**What you have to do:** Reproduce the lines of the material exactly, excluding every image.

**Material for the task:**
━━━━━━━━

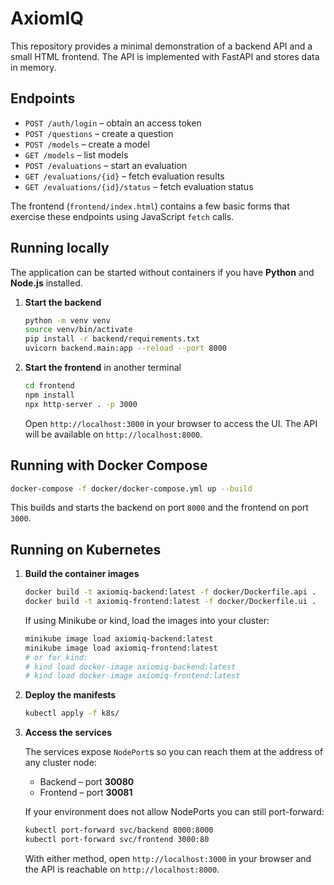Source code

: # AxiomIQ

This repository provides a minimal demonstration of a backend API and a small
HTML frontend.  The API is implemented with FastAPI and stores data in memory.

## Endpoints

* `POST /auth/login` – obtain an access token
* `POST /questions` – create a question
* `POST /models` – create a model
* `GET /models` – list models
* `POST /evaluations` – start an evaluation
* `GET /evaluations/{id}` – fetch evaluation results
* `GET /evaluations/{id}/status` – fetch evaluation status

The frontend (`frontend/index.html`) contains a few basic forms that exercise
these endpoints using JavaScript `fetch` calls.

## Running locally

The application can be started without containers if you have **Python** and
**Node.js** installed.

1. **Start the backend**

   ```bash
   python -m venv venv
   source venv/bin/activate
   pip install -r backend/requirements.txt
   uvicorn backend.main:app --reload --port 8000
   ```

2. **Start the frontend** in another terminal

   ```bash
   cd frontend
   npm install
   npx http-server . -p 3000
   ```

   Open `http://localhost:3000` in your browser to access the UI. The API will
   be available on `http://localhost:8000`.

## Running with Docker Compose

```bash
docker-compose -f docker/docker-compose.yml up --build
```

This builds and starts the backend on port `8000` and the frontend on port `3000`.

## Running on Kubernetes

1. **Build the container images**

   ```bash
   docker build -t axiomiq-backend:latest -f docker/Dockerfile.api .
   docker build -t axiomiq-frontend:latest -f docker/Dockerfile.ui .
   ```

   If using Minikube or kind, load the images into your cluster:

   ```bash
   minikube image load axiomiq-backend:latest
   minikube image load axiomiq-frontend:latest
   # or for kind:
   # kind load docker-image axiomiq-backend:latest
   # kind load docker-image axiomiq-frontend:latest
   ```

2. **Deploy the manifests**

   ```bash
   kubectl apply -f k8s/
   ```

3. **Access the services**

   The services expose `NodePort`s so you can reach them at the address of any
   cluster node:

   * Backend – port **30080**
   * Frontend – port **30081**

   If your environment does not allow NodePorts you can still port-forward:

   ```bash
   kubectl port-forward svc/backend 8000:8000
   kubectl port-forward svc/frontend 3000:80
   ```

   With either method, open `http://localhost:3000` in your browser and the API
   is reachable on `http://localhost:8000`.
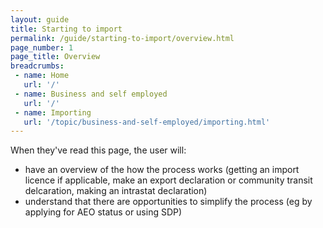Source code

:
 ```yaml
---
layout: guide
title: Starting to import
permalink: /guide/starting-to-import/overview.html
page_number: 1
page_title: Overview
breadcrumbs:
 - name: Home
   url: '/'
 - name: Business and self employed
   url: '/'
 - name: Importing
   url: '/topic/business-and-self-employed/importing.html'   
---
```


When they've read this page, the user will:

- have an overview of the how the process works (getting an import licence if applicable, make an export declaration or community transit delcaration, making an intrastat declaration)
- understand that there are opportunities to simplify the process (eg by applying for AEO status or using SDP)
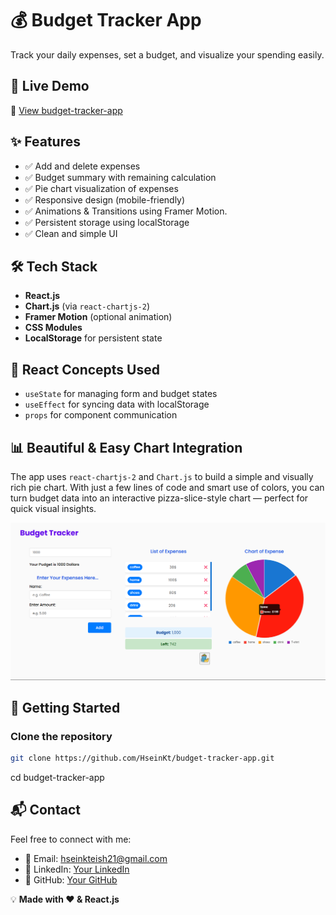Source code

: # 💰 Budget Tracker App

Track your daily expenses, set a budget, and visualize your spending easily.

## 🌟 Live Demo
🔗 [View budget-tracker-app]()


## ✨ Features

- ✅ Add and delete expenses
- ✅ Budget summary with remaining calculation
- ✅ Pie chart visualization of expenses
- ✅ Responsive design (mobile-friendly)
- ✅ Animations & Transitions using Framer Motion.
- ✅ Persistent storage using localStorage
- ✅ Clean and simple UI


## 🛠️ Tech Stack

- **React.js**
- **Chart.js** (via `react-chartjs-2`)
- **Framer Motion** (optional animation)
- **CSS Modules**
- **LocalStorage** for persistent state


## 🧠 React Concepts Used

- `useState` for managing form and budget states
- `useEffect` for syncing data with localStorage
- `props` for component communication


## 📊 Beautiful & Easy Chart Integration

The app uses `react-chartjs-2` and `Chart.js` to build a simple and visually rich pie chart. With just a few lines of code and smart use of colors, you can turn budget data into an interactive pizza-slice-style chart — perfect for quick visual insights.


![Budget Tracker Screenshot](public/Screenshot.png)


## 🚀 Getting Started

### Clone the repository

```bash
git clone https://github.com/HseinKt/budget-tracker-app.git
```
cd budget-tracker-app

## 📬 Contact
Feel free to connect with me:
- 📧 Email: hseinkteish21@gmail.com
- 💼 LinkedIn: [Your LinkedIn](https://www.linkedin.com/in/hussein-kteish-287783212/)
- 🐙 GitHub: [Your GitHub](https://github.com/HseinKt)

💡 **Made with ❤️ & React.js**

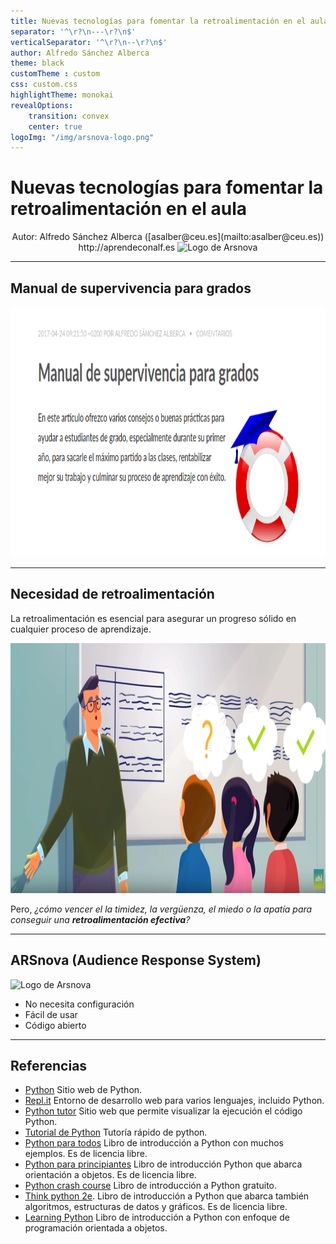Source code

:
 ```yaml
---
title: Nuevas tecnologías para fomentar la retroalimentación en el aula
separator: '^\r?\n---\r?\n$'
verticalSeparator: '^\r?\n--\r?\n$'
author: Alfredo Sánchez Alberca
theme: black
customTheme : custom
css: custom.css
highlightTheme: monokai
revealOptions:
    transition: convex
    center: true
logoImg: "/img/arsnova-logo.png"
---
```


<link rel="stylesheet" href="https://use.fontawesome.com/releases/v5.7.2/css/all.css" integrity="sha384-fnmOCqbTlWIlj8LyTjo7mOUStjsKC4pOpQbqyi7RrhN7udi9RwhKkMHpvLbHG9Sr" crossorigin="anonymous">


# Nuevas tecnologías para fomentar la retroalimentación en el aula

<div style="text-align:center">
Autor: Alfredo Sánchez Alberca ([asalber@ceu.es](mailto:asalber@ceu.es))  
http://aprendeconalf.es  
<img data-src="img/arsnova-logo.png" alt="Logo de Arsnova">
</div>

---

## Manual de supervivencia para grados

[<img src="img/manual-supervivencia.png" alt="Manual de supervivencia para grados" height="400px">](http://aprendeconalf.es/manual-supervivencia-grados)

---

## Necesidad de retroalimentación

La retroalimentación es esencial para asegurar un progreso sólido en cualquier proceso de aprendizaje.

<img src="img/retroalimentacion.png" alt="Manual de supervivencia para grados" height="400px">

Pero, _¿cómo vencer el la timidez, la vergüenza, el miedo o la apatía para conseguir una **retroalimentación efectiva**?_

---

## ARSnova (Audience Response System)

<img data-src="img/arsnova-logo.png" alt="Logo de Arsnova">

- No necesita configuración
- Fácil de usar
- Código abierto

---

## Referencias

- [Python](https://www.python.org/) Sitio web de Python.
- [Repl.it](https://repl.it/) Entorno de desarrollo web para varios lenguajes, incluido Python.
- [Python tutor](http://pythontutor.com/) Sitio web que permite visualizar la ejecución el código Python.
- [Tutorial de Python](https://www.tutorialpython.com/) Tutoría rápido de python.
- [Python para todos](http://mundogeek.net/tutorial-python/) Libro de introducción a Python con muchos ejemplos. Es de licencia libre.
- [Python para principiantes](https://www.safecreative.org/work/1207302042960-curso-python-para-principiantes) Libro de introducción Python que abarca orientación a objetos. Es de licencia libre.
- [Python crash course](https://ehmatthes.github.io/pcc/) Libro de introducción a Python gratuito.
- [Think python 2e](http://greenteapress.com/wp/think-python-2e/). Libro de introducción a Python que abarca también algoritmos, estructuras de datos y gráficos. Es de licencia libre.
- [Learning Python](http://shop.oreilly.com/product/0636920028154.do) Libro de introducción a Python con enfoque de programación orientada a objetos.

━━━━━━━━

**Response:**
Source code

: # AxiomIQ

This repository provides a minimal demonstration of a backend API and a small
HTML frontend.  The API is implemented with FastAPI and stores data in memory.

## Endpoints

* `POST /auth/login` – obtain an access token
* `POST /questions` – create a question
* `POST /models` – create a model
* `GET /models` – list models
* `POST /evaluations` – start an evaluation
* `GET /evaluations/{id}` – fetch evaluation results
* `GET /evaluations/{id}/status` – fetch evaluation status

The frontend (`frontend/index.html`) contains a few basic forms that exercise
these endpoints using JavaScript `fetch` calls.

## Running locally

The application can be started without containers if you have **Python** and
**Node.js** installed.

1. **Start the backend**

   ```bash
   python -m venv venv
   source venv/bin/activate
   pip install -r backend/requirements.txt
   uvicorn backend.main:app --reload --port 8000
   ```

2. **Start the frontend** in another terminal

   ```bash
   cd frontend
   npm install
   npx http-server . -p 3000
   ```

   Open `http://localhost:3000` in your browser to access the UI. The API will
   be available on `http://localhost:8000`.

## Running with Docker Compose

```bash
docker-compose -f docker/docker-compose.yml up --build
```

This builds and starts the backend on port `8000` and the frontend on port `3000`.

## Running on Kubernetes

1. **Build the container images**

   ```bash
   docker build -t axiomiq-backend:latest -f docker/Dockerfile.api .
   docker build -t axiomiq-frontend:latest -f docker/Dockerfile.ui .
   ```

   If using Minikube or kind, load the images into your cluster:

   ```bash
   minikube image load axiomiq-backend:latest
   minikube image load axiomiq-frontend:latest
   # or for kind:
   # kind load docker-image axiomiq-backend:latest
   # kind load docker-image axiomiq-frontend:latest
   ```

2. **Deploy the manifests**

   ```bash
   kubectl apply -f k8s/
   ```

3. **Access the services**

   The services expose `NodePort`s so you can reach them at the address of any
   cluster node:

   * Backend – port **30080**
   * Frontend – port **30081**

   If your environment does not allow NodePorts you can still port-forward:

   ```bash
   kubectl port-forward svc/backend 8000:8000
   kubectl port-forward svc/frontend 3000:80
   ```

   With either method, open `http://localhost:3000` in your browser and the API
   is reachable on `http://localhost:8000`.
Source code

:
 ```yaml
---
layout: guide
title: Starting to import
permalink: /guide/starting-to-import/overview.html
page_number: 1
page_title: Overview
breadcrumbs:
 - name: Home
   url: '/'
 - name: Business and self employed
   url: '/'
 - name: Importing
   url: '/topic/business-and-self-employed/importing.html'   
---
```


When they've read this page, the user will:

- have an overview of the how the process works (getting an import licence if applicable, make an export declaration or community transit delcaration, making an intrastat declaration)
- understand that there are opportunities to simplify the process (eg by applying for AEO status or using SDP)
Source code

: # 💰 Budget Tracker App

Track your daily expenses, set a budget, and visualize your spending easily.

## 🌟 Live Demo
🔗 [View budget-tracker-app]()


## ✨ Features

- ✅ Add and delete expenses
- ✅ Budget summary with remaining calculation
- ✅ Pie chart visualization of expenses
- ✅ Responsive design (mobile-friendly)
- ✅ Animations & Transitions using Framer Motion.
- ✅ Persistent storage using localStorage
- ✅ Clean and simple UI


## 🛠️ Tech Stack

- **React.js**
- **Chart.js** (via `react-chartjs-2`)
- **Framer Motion** (optional animation)
- **CSS Modules**
- **LocalStorage** for persistent state


## 🧠 React Concepts Used

- `useState` for managing form and budget states
- `useEffect` for syncing data with localStorage
- `props` for component communication


## 📊 Beautiful & Easy Chart Integration

The app uses `react-chartjs-2` and `Chart.js` to build a simple and visually rich pie chart. With just a few lines of code and smart use of colors, you can turn budget data into an interactive pizza-slice-style chart — perfect for quick visual insights.


![Budget Tracker Screenshot](public/Screenshot.png)


## 🚀 Getting Started

### Clone the repository

```bash
git clone https://github.com/HseinKt/budget-tracker-app.git
```
cd budget-tracker-app

## 📬 Contact
Feel free to connect with me:
- 📧 Email: hseinkteish21@gmail.com
- 💼 LinkedIn: [Your LinkedIn](https://www.linkedin.com/in/hussein-kteish-287783212/)
- 🐙 GitHub: [Your GitHub](https://github.com/HseinKt)

💡 **Made with ❤️ & React.js**

Source code

:
 ```yaml
---
title: Nuevas tecnologías para fomentar la retroalimentación en el aula
separator: '^\r?\n---\r?\n$'
verticalSeparator: '^\r?\n--\r?\n$'
author: Alfredo Sánchez Alberca
theme: black
customTheme : custom
css: custom.css
highlightTheme: monokai
revealOptions:
    transition: convex
    center: true
logoImg: "/img/arsnova-logo.png"
---
```


<link rel="stylesheet" href="https://use.fontawesome.com/releases/v5.7.2/css/all.css" integrity="sha384-fnmOCqbTlWIlj8LyTjo7mOUStjsKC4pOpQbqyi7RrhN7udi9RwhKkMHpvLbHG9Sr" crossorigin="anonymous">


# Nuevas tecnologías para fomentar la retroalimentación en el aula

<div style="text-align:center">
Autor: Alfredo Sánchez Alberca ([asalber@ceu.es](mailto:asalber@ceu.es))  
http://aprendeconalf.es  
<img data-src="img/arsnova-logo.png" alt="Logo de Arsnova">
</div>

---

## Manual de supervivencia para grados

[<img src="img/manual-supervivencia.png" alt="Manual de supervivencia para grados" height="400px">](http://aprendeconalf.es/manual-supervivencia-grados)

---

## Necesidad de retroalimentación

La retroalimentación es esencial para asegurar un progreso sólido en cualquier proceso de aprendizaje.

<img src="img/retroalimentacion.png" alt="Manual de supervivencia para grados" height="400px">

Pero, _¿cómo vencer el la timidez, la vergüenza, el miedo o la apatía para conseguir una **retroalimentación efectiva**?_

---

## ARSnova (Audience Response System)

<img data-src="img/arsnova-logo.png" alt="Logo de Arsnova">

- No necesita configuración
- Fácil de usar
- Código abierto

---

## Referencias

- [Python](https://www.python.org/) Sitio web de Python.
- [Repl.it](https://repl.it/) Entorno de desarrollo web para varios lenguajes, incluido Python.
- [Python tutor](http://pythontutor.com/) Sitio web que permite visualizar la ejecución el código Python.
- [Tutorial de Python](https://www.tutorialpython.com/) Tutoría rápido de python.
- [Python para todos](http://mundogeek.net/tutorial-python/) Libro de introducción a Python con muchos ejemplos. Es de licencia libre.
- [Python para principiantes](https://www.safecreative.org/work/1207302042960-curso-python-para-principiantes) Libro de introducción Python que abarca orientación a objetos. Es de licencia libre.
- [Python crash course](https://ehmatthes.github.io/pcc/) Libro de introducción a Python gratuito.
- [Think python 2e](http://greenteapress.com/wp/think-python-2e/). Libro de introducción a Python que abarca también algoritmos, estructuras de datos y gráficos. Es de licencia libre.
- [Learning Python](http://shop.oreilly.com/product/0636920028154.do) Libro de introducción a Python con enfoque de programación orientada a objetos.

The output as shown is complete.